For some reason, quite a few people pitching articles to CFO still feel compelled to point out to us that being a finance chief is “no longer all about the numbers.” Yes, we know.
But even we were surprised by new research suggesting that from a CFO’s point of view, failing to meeting financial goals is nowhere near the surest way to get bumped from the role.
Korn Ferry, the executive recruiter and people advisory firm, asked 321 CFOs to identify the top reason a company would choose to switch to a different finance leader. Only 8% of them pointed to “not meeting the company’s financial goals.” (See chart below.)
Instead, relationships were thought to be far more important, with 55% of respondents saying they’d most likely get booted from the role if they had a poor working relationship with the CEO or the board of directors (41%), or if they had personality issues or weren’t able to work well with or lead others (14%).
“This proves that the CFO role is about much more than profit or loss,” says Bryan Proctor, a senior client partner at Korn Ferry and global leader of its financial officer practice. “It’s about helping lead the strategic trajectory of an organization for overall success and developing the required relationships.”
But if there were a poor working relationship with the CEO, most finance chiefs wouldn’t hang around waiting for the ax to fall. More than half (52%) of those surveyed cited it as the number-one reason they’d voluntarily leave a company. (See chart below.)
When considering what’s next for their careers, a third of the CFOs said their desired next move is to become a CFO of a larger company. Nearly a quarter (23%) said they would like to be a CEO in their next role, but only one third of those either agreed or strongly agreed that they are a likely successor to the CEO position at their current company.
As for what type of experience they most need to gain in order to become a CEO, the top responses were commercial experience (30%), industry depth (27%), and operational experience (25%).
Those experiences were notably different from the ones deemed most critical for being a finance chief: general management (27%), strategy/M&A (26%), and financial planning and analysis (14%).

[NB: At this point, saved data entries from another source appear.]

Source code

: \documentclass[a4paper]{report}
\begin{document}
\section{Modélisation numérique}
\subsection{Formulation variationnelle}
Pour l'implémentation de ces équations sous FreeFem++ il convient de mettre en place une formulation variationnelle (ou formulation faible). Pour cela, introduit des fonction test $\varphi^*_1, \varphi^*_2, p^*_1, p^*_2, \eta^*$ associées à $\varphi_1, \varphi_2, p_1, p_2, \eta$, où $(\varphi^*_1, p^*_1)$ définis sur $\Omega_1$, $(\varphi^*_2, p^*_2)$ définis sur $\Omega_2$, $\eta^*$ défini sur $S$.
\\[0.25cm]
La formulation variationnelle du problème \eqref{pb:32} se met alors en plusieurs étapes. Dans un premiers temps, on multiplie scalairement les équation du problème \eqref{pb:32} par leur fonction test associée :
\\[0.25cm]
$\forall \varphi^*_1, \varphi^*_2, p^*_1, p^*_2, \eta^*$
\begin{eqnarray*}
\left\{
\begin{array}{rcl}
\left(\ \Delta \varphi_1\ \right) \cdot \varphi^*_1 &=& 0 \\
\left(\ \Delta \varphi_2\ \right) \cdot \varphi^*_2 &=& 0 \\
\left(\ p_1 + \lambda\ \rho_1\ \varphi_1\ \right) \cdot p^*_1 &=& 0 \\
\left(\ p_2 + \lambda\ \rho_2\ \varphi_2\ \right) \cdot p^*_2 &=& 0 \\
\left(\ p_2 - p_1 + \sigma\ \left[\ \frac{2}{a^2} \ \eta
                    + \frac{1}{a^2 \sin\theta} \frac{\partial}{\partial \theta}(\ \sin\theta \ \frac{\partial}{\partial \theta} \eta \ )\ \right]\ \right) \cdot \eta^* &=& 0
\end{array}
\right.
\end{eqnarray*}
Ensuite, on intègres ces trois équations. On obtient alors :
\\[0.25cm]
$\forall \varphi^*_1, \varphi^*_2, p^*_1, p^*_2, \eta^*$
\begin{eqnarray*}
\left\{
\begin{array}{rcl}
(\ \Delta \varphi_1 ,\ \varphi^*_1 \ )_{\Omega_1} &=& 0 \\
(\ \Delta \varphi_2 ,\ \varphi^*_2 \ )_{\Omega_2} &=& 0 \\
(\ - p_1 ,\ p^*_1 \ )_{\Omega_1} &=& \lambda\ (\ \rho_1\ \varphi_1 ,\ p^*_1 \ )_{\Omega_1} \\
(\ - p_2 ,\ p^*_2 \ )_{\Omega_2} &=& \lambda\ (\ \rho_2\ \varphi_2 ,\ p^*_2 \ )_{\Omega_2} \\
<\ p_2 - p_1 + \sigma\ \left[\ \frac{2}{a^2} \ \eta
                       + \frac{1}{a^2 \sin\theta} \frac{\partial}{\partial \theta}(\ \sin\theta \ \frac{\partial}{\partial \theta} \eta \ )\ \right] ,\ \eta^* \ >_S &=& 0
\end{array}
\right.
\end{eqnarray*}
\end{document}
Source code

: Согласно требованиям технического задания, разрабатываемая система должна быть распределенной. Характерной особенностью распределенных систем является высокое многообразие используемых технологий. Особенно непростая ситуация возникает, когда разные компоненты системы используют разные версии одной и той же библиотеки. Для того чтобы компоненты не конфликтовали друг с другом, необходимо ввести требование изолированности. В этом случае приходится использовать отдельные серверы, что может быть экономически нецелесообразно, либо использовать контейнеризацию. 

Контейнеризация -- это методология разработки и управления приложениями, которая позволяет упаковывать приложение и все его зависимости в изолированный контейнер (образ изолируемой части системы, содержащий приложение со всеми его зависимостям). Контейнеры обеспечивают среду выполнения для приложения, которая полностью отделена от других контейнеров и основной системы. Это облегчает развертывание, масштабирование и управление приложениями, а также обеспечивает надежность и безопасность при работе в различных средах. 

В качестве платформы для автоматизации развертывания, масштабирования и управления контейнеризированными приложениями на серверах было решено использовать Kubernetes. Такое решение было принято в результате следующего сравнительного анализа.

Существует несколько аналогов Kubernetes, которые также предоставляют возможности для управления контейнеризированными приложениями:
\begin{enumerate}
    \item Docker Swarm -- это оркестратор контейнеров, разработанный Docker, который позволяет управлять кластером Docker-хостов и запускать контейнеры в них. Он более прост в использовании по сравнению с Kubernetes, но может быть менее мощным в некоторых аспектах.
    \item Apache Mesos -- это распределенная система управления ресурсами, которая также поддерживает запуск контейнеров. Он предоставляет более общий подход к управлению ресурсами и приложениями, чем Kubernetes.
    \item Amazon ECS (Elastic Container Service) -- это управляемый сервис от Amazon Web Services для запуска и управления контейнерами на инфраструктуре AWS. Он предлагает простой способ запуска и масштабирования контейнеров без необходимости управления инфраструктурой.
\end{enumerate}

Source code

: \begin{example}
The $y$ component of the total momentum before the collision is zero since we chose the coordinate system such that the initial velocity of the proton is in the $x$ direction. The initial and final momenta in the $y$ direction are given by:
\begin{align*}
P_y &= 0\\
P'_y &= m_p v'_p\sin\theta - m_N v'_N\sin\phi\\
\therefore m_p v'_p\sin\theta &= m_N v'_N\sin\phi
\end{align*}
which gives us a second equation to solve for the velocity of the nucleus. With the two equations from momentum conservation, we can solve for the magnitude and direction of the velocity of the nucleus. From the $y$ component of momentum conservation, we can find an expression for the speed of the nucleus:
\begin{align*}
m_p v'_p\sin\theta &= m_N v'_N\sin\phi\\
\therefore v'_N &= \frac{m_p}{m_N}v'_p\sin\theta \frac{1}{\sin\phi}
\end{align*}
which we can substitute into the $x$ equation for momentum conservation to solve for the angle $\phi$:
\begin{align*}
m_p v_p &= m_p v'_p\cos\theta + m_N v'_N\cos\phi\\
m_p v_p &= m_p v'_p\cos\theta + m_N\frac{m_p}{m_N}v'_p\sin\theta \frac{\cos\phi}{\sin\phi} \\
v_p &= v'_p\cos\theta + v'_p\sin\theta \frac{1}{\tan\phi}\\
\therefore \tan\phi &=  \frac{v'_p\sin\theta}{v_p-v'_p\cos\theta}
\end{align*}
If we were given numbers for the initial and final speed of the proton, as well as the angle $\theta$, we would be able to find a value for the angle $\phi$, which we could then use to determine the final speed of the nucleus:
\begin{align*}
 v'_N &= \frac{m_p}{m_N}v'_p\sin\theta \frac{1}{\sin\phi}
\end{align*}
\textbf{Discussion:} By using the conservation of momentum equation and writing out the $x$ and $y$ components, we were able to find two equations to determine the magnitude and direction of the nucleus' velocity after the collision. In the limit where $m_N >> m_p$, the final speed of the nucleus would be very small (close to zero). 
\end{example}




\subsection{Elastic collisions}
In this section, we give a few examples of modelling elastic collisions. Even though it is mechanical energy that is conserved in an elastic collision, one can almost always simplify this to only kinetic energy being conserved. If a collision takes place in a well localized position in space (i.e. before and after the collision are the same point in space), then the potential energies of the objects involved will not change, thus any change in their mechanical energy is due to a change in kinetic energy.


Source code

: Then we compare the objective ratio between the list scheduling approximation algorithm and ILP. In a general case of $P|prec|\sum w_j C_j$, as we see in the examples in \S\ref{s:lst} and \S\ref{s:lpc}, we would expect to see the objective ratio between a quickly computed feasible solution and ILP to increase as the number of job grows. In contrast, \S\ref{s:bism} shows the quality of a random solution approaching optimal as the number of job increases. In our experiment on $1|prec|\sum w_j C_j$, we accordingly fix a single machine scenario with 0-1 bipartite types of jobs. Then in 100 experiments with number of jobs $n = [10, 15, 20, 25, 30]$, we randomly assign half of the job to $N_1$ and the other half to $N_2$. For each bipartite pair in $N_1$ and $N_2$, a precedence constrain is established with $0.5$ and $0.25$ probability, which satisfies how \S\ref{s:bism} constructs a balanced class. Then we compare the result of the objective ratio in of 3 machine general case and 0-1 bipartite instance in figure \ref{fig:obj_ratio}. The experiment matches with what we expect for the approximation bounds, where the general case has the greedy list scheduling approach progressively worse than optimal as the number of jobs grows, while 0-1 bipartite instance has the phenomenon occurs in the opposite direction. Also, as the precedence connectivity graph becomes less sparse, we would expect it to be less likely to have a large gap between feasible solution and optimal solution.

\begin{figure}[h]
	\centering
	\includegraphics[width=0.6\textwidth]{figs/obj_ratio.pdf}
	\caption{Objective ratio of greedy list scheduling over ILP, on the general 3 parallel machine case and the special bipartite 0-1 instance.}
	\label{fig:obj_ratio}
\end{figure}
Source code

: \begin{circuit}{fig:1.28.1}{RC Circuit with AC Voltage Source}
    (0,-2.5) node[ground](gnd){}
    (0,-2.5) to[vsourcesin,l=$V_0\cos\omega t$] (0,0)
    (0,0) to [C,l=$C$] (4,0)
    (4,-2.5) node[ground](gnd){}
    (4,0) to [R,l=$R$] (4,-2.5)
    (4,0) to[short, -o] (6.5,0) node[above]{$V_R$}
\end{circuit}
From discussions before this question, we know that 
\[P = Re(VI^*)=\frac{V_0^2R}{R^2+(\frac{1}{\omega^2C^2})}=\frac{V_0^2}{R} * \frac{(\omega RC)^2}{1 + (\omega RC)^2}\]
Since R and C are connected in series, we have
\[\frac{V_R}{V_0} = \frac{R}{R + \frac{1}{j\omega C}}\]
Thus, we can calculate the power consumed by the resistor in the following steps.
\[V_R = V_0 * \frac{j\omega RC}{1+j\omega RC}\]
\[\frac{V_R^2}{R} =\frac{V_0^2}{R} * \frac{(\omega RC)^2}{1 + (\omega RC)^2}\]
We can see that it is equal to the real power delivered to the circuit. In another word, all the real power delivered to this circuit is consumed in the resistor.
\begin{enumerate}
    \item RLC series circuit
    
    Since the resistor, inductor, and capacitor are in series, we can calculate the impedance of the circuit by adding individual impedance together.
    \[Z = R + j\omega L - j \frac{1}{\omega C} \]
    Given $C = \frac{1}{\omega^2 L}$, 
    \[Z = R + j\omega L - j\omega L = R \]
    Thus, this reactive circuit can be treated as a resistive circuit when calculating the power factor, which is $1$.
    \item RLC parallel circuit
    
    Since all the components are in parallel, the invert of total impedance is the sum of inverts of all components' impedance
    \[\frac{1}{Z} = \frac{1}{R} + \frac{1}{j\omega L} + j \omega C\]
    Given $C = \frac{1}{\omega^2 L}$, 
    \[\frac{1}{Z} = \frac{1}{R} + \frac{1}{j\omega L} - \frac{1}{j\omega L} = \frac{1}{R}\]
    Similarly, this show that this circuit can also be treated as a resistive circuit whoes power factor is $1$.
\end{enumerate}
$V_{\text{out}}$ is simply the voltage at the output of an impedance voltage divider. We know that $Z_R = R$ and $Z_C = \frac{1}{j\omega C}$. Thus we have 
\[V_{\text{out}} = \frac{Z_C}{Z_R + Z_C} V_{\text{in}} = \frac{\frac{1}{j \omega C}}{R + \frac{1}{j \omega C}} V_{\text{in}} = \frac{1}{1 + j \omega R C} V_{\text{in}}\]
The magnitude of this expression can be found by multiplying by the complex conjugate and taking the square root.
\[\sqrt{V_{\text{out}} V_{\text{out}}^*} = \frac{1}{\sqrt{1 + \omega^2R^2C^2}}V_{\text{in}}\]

Only 2% of respondents said risk/compliance was most critical, yet the survey showed they are spending a lot of their time in that area. Among the CFO respondents from publicly traded companies, nearly one-third (31%) said they spend between 15% and 25% of their efforts on such public-company activities as SEC reporting, investor relations, and compliance. Nearly one-fifth (17%) said they spend between 26% and half of their time on such activities.
“Many CFOs are spending a disproportionate amount of time on compliance at the expense of broader strategic business issues,” says Proctor. “That’s why it’s critical for the CFO to build a strong, trusted finance team whose members can competently complete tactical work.”